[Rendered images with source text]
+ + + +

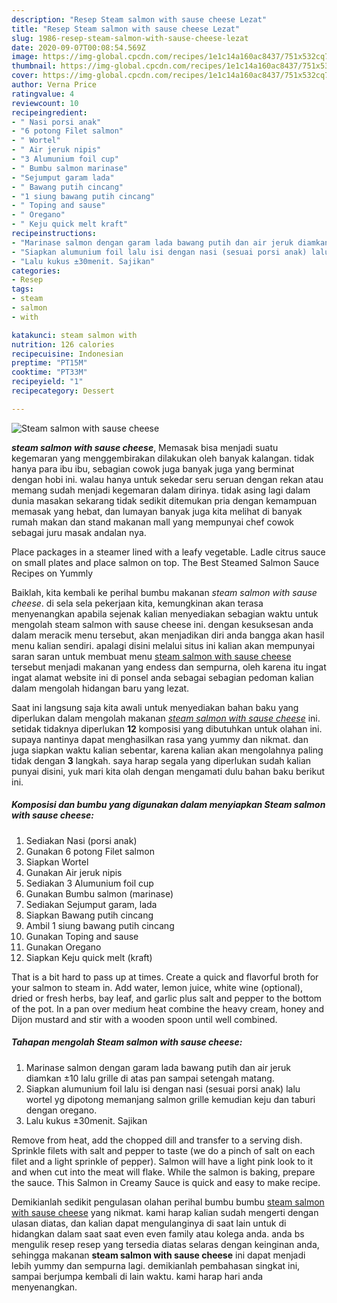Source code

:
 ```yaml
---
description: "Resep Steam salmon with sause cheese Lezat"
title: "Resep Steam salmon with sause cheese Lezat"
slug: 1986-resep-steam-salmon-with-sause-cheese-lezat
date: 2020-09-07T00:08:54.569Z
image: https://img-global.cpcdn.com/recipes/1e1c14a160ac8437/751x532cq70/steam-salmon-with-sause-cheese-foto-resep-utama.jpg
thumbnail: https://img-global.cpcdn.com/recipes/1e1c14a160ac8437/751x532cq70/steam-salmon-with-sause-cheese-foto-resep-utama.jpg
cover: https://img-global.cpcdn.com/recipes/1e1c14a160ac8437/751x532cq70/steam-salmon-with-sause-cheese-foto-resep-utama.jpg
author: Verna Price
ratingvalue: 4
reviewcount: 10
recipeingredient:
- " Nasi porsi anak"
- "6 potong Filet salmon"
- " Wortel"
- " Air jeruk nipis"
- "3 Alumunium foil cup"
- " Bumbu salmon marinase"
- "Sejumput garam lada"
- " Bawang putih cincang"
- "1 siung bawang putih cincang"
- " Toping and sause"
- " Oregano"
- " Keju quick melt kraft"
recipeinstructions:
- "Marinase salmon dengan garam lada bawang putih dan air jeruk diamkan ±10 lalu grille di atas pan sampai setengah matang."
- "Siapkan alumunium foil lalu isi dengan nasi (sesuai porsi anak) lalu wortel yg dipotong memanjang salmon grille kemudian keju dan taburi dengan oregano."
- "Lalu kukus ±30menit. Sajikan"
categories:
- Resep
tags:
- steam
- salmon
- with

katakunci: steam salmon with 
nutrition: 126 calories
recipecuisine: Indonesian
preptime: "PT15M"
cooktime: "PT33M"
recipeyield: "1"
recipecategory: Dessert

---
```



![Steam salmon with sause cheese](https://img-global.cpcdn.com/recipes/1e1c14a160ac8437/751x532cq70/steam-salmon-with-sause-cheese-foto-resep-utama.jpg)

<b><i>steam salmon with sause cheese</i></b>, Memasak bisa menjadi suatu kegemaran yang menggembirakan dilakukan oleh banyak kalangan. tidak hanya para ibu ibu, sebagian cowok juga banyak juga yang berminat dengan hobi ini. walau hanya untuk sekedar seru seruan dengan rekan atau memang sudah menjadi kegemaran dalam dirinya. tidak asing lagi dalam dunia masakan sekarang tidak sedikit ditemukan pria dengan kemampuan memasak yang hebat, dan lumayan banyak juga kita melihat di banyak rumah makan dan stand makanan mall yang mempunyai chef cowok sebagai juru masak andalan nya.

Place packages in a steamer lined with a leafy vegetable. Ladle citrus sauce on small plates and place salmon on top. The Best Steamed Salmon Sauce Recipes on Yummly

Baiklah, kita kembali ke perihal bumbu makanan <i>steam salmon with sause cheese</i>. di sela sela pekerjaan kita, kemungkinan akan terasa menyenangkan apabila sejenak kalian menyediakan sebagian waktu untuk mengolah steam salmon with sause cheese ini. dengan kesuksesan anda dalam meracik menu tersebut, akan menjadikan diri anda bangga akan hasil menu kalian sendiri. apalagi disini melalui situs ini kalian akan mempunyai saran saran untuk membuat menu <u>steam salmon with sause cheese</u> tersebut menjadi makanan yang endess dan sempurna, oleh karena itu ingat ingat alamat website ini di ponsel anda sebagai sebagian pedoman kalian dalam mengolah hidangan baru yang lezat.


Saat ini langsung saja kita awali untuk menyediakan bahan baku yang diperlukan dalam mengolah makanan <u><i>steam salmon with sause cheese</i></u> ini. setidak tidaknya diperlukan <b>12</b> komposisi yang dibutuhkan untuk olahan ini. supaya nantinya dapat menghasilkan rasa yang yummy dan nikmat. dan juga siapkan waktu kalian sebentar, karena kalian akan mengolahnya paling tidak dengan <b>3</b> langkah. saya harap segala yang diperlukan sudah kalian punyai disini, yuk mari kita olah dengan mengamati dulu bahan baku berikut ini.

<!--inarticleads1-->

##### Komposisi dan bumbu yang digunakan dalam menyiapkan Steam salmon with sause cheese:

1. Sediakan  Nasi (porsi anak)
1. Gunakan 6 potong Filet salmon
1. Siapkan  Wortel
1. Gunakan  Air jeruk nipis
1. Sediakan 3 Alumunium foil cup
1. Gunakan  Bumbu salmon (marinase)
1. Sediakan Sejumput garam, lada
1. Siapkan  Bawang putih cincang
1. Ambil 1 siung bawang putih cincang
1. Gunakan  Toping and sause
1. Gunakan  Oregano
1. Siapkan  Keju quick melt (kraft)


That is a bit hard to pass up at times. Create a quick and flavorful broth for your salmon to steam in. Add water, lemon juice, white wine (optional), dried or fresh herbs, bay leaf, and garlic plus salt and pepper to the bottom of the pot. In a pan over medium heat combine the heavy cream, honey and Dijon mustard and stir with a wooden spoon until well combined. 

<!--inarticleads2-->

##### Tahapan mengolah Steam salmon with sause cheese:

1. Marinase salmon dengan garam lada bawang putih dan air jeruk diamkan ±10 lalu grille di atas pan sampai setengah matang.
1. Siapkan alumunium foil lalu isi dengan nasi (sesuai porsi anak) lalu wortel yg dipotong memanjang salmon grille kemudian keju dan taburi dengan oregano.
1. Lalu kukus ±30menit. Sajikan


Remove from heat, add the chopped dill and transfer to a serving dish. Sprinkle filets with salt and pepper to taste (we do a pinch of salt on each filet and a light sprinkle of pepper). Salmon will have a light pink look to it and when cut into the meat will flake. While the salmon is baking, prepare the sauce. This Salmon in Creamy Sauce is quick and easy to make recipe. 

Demikianlah sedikit pengulasan olahan perihal bumbu bumbu <u>steam salmon with sause cheese</u> yang nikmat. kami harap kalian sudah mengerti dengan ulasan diatas, dan kalian dapat mengulanginya di saat lain untuk di hidangkan dalam saat saat even even family atau kolega anda. anda bs mengulik resep resep yang tersedia diatas selaras dengan keinginan anda, sehingga makanan <b>steam salmon with sause cheese</b> ini dapat menjadi lebih yummy dan sempurna lagi. demikianlah pembahasan singkat ini, sampai berjumpa kembali di lain waktu. kami harap hari anda menyenangkan.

+ + + +

WHAT YOU NEED TO DO:
Leave out the pictures and return the rest of the records exactly.

EXERCISE ANSWER:
Source code

:
 ```yaml
---
description: "Resep Steam salmon with sause cheese Lezat"
title: "Resep Steam salmon with sause cheese Lezat"
slug: 1986-resep-steam-salmon-with-sause-cheese-lezat
date: 2020-09-07T00:08:54.569Z
image: https://img-global.cpcdn.com/recipes/1e1c14a160ac8437/751x532cq70/steam-salmon-with-sause-cheese-foto-resep-utama.jpg
thumbnail: https://img-global.cpcdn.com/recipes/1e1c14a160ac8437/751x532cq70/steam-salmon-with-sause-cheese-foto-resep-utama.jpg
cover: https://img-global.cpcdn.com/recipes/1e1c14a160ac8437/751x532cq70/steam-salmon-with-sause-cheese-foto-resep-utama.jpg
author: Verna Price
ratingvalue: 4
reviewcount: 10
recipeingredient:
- " Nasi porsi anak"
- "6 potong Filet salmon"
- " Wortel"
- " Air jeruk nipis"
- "3 Alumunium foil cup"
- " Bumbu salmon marinase"
- "Sejumput garam lada"
- " Bawang putih cincang"
- "1 siung bawang putih cincang"
- " Toping and sause"
- " Oregano"
- " Keju quick melt kraft"
recipeinstructions:
- "Marinase salmon dengan garam lada bawang putih dan air jeruk diamkan ±10 lalu grille di atas pan sampai setengah matang."
- "Siapkan alumunium foil lalu isi dengan nasi (sesuai porsi anak) lalu wortel yg dipotong memanjang salmon grille kemudian keju dan taburi dengan oregano."
- "Lalu kukus ±30menit. Sajikan"
categories:
- Resep
tags:
- steam
- salmon
- with

katakunci: steam salmon with 
nutrition: 126 calories
recipecuisine: Indonesian
preptime: "PT15M"
cooktime: "PT33M"
recipeyield: "1"
recipecategory: Dessert

---
```



![Steam salmon with sause cheese](https://img-global.cpcdn.com/recipes/1e1c14a160ac8437/751x532cq70/steam-salmon-with-sause-cheese-foto-resep-utama.jpg)

<b><i>steam salmon with sause cheese</i></b>, Memasak bisa menjadi suatu kegemaran yang menggembirakan dilakukan oleh banyak kalangan. tidak hanya para ibu ibu, sebagian cowok juga banyak juga yang berminat dengan hobi ini. walau hanya untuk sekedar seru seruan dengan rekan atau memang sudah menjadi kegemaran dalam dirinya. tidak asing lagi dalam dunia masakan sekarang tidak sedikit ditemukan pria dengan kemampuan memasak yang hebat, dan lumayan banyak juga kita melihat di banyak rumah makan dan stand makanan mall yang mempunyai chef cowok sebagai juru masak andalan nya.

Place packages in a steamer lined with a leafy vegetable. Ladle citrus sauce on small plates and place salmon on top. The Best Steamed Salmon Sauce Recipes on Yummly

Baiklah, kita kembali ke perihal bumbu makanan <i>steam salmon with sause cheese</i>. di sela sela pekerjaan kita, kemungkinan akan terasa menyenangkan apabila sejenak kalian menyediakan sebagian waktu untuk mengolah steam salmon with sause cheese ini. dengan kesuksesan anda dalam meracik menu tersebut, akan menjadikan diri anda bangga akan hasil menu kalian sendiri. apalagi disini melalui situs ini kalian akan mempunyai saran saran untuk membuat menu <u>steam salmon with sause cheese</u> tersebut menjadi makanan yang endess dan sempurna, oleh karena itu ingat ingat alamat website ini di ponsel anda sebagai sebagian pedoman kalian dalam mengolah hidangan baru yang lezat.


Saat ini langsung saja kita awali untuk menyediakan bahan baku yang diperlukan dalam mengolah makanan <u><i>steam salmon with sause cheese</i></u> ini. setidak tidaknya diperlukan <b>12</b> komposisi yang dibutuhkan untuk olahan ini. supaya nantinya dapat menghasilkan rasa yang yummy dan nikmat. dan juga siapkan waktu kalian sebentar, karena kalian akan mengolahnya paling tidak dengan <b>3</b> langkah. saya harap segala yang diperlukan sudah kalian punyai disini, yuk mari kita olah dengan mengamati dulu bahan baku berikut ini.

<!--inarticleads1-->

##### Komposisi dan bumbu yang digunakan dalam menyiapkan Steam salmon with sause cheese:

1. Sediakan  Nasi (porsi anak)
1. Gunakan 6 potong Filet salmon
1. Siapkan  Wortel
1. Gunakan  Air jeruk nipis
1. Sediakan 3 Alumunium foil cup
1. Gunakan  Bumbu salmon (marinase)
1. Sediakan Sejumput garam, lada
1. Siapkan  Bawang putih cincang
1. Ambil 1 siung bawang putih cincang
1. Gunakan  Toping and sause
1. Gunakan  Oregano
1. Siapkan  Keju quick melt (kraft)


That is a bit hard to pass up at times. Create a quick and flavorful broth for your salmon to steam in. Add water, lemon juice, white wine (optional), dried or fresh herbs, bay leaf, and garlic plus salt and pepper to the bottom of the pot. In a pan over medium heat combine the heavy cream, honey and Dijon mustard and stir with a wooden spoon until well combined. 

<!--inarticleads2-->

##### Tahapan mengolah Steam salmon with sause cheese:

1. Marinase salmon dengan garam lada bawang putih dan air jeruk diamkan ±10 lalu grille di atas pan sampai setengah matang.
1. Siapkan alumunium foil lalu isi dengan nasi (sesuai porsi anak) lalu wortel yg dipotong memanjang salmon grille kemudian keju dan taburi dengan oregano.
1. Lalu kukus ±30menit. Sajikan


Remove from heat, add the chopped dill and transfer to a serving dish. Sprinkle filets with salt and pepper to taste (we do a pinch of salt on each filet and a light sprinkle of pepper). Salmon will have a light pink look to it and when cut into the meat will flake. While the salmon is baking, prepare the sauce. This Salmon in Creamy Sauce is quick and easy to make recipe. 

Demikianlah sedikit pengulasan olahan perihal bumbu bumbu <u>steam salmon with sause cheese</u> yang nikmat. kami harap kalian sudah mengerti dengan ulasan diatas, dan kalian dapat mengulanginya di saat lain untuk di hidangkan dalam saat saat even even family atau kolega anda. anda bs mengulik resep resep yang tersedia diatas selaras dengan keinginan anda, sehingga makanan <b>steam salmon with sause cheese</b> ini dapat menjadi lebih yummy dan sempurna lagi. demikianlah pembahasan singkat ini, sampai berjumpa kembali di lain waktu. kami harap hari anda menyenangkan.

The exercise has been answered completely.